Retro — Epic 6: Evaluation & Data Depth¶

Status: COMPLETED 2026-04-22. Retrospective plan — Epic 6 shipped without a prospective plan. Written after the fact to preserve decision history. Audience: Evaluation framework maintainers, UI contributors touching the rubric or dataset surfaces, API consumers of the evaluation endpoints. Last verified: 2026-04-22

Goal¶

Close the gap between "the eval framework computes scores" and "a user of the product can understand why a score is what it is, see the data it was scored against, and compare runs over time." Ship additive contracts, real endpoints, and UI surfaces that make the eval data inspectable at the same depth as the execution data.

Stories (shipped)¶

6.1 — Epic 6 additive contracts + TS mirrors¶

Commit: 515f521 feat(contracts): Epic 6 additive models and TS mirrors
Change: New Pydantic v2 models — EvaluationCriterionDetail, ScoreLayersModel, HardGatesModel, FloorViolationModel, RunEvaluationDetail, DatasetSampleSummary. EvaluationCompleteEvent extended with passed, pass_threshold, criteria. TS interfaces mirrored in ui/src/api/types.ts.
Outcome: Every new field shipped in Epic 6 is on a wire-format contract with schema-drift protection via the Epic 1 gate.

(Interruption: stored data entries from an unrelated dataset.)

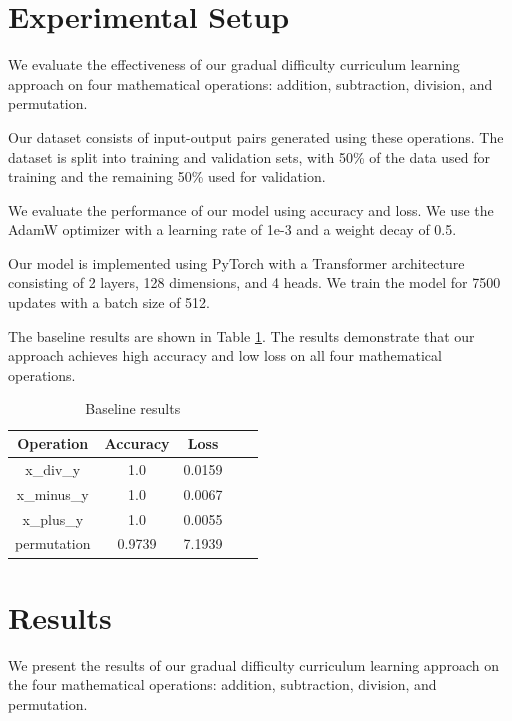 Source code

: \documentclass{article} %
\begin{document}
\section{Experimental Setup}
\label{sec:experimental}

We evaluate the effectiveness of our gradual difficulty curriculum learning approach on four mathematical operations: addition, subtraction, division, and permutation.

Our dataset consists of input-output pairs generated using these operations. The dataset is split into training and validation sets, with 50\% of the data used for training and the remaining 50\% used for validation.

We evaluate the performance of our model using accuracy and loss. We use the AdamW optimizer \citep{loshchilov2017adamw} with a learning rate of 1e-3 and a weight decay of 0.5.

Our model is implemented using PyTorch \citep{paszke2019pytorch} with a Transformer architecture \citep{vaswani2017attention} consisting of 2 layers, 128 dimensions, and 4 heads. We train the model for 7500 updates with a batch size of 512.

The baseline results are shown in Table \ref{tab:baseline_results}. The results demonstrate that our approach achieves high accuracy and low loss on all four mathematical operations.

\begin{table}[h]
    \centering
    \begin{tabular}{|c|c|c|c|c|}
        \hline
        Operation & Accuracy & Loss \\
        \hline
        x\_div\_y & 1.0 & 0.0159 \\
        x\_minus\_y & 1.0 & 0.0067 \\
        x\_plus\_y & 1.0 & 0.0055 \\
        permutation & 0.9739 & 7.1939 \\
        \hline
    \end{tabular}
    \caption{Baseline results}
    \label{tab:baseline_results}
\end{table}

\section{Results}
\label{sec:results}

We present the results of our gradual difficulty curriculum learning approach on the four mathematical operations: addition, subtraction, division, and permutation. 
\end{document}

6.2 — `GET /runs/{filename}/evaluation` detail route¶

Commit: 55f76b5 feat(server): add GET /runs/{filename}/evaluation detail route
Change: Returns the full rubric breakdown for a stored run — criterion scores, score layers, hard gates, floor violations.
Outcome: UI can load evaluation details on demand without loading the entire run payload up front.

6.3 — Dataset sample endpoints¶

Commit: c990538 feat(server): add dataset sample-list and sample-detail endpoints
Change: GET /eval/datasets/sample-list?dataset_id=…&limit=… and GET /eval/datasets/sample-detail?dataset_id=…&sample_index=….
Outcome: A UI (or any client) can paginate dataset samples without loading the whole dataset.

6.4 — `tokens_30d` run-summary aggregation¶

Commit: d23dfea feat(server): add tokens_30d to run summary aggregation followed by dcdadae feat(ui): wire Tokens-30d live stat to dashboard.
Change: RunsSummaryResponse gains tokens_30d; run_logger.summary() aggregates tokens across all runs started in the last 30 days.
Outcome: Dashboard "Tokens (30d)" tile shows real data, not placeholder text.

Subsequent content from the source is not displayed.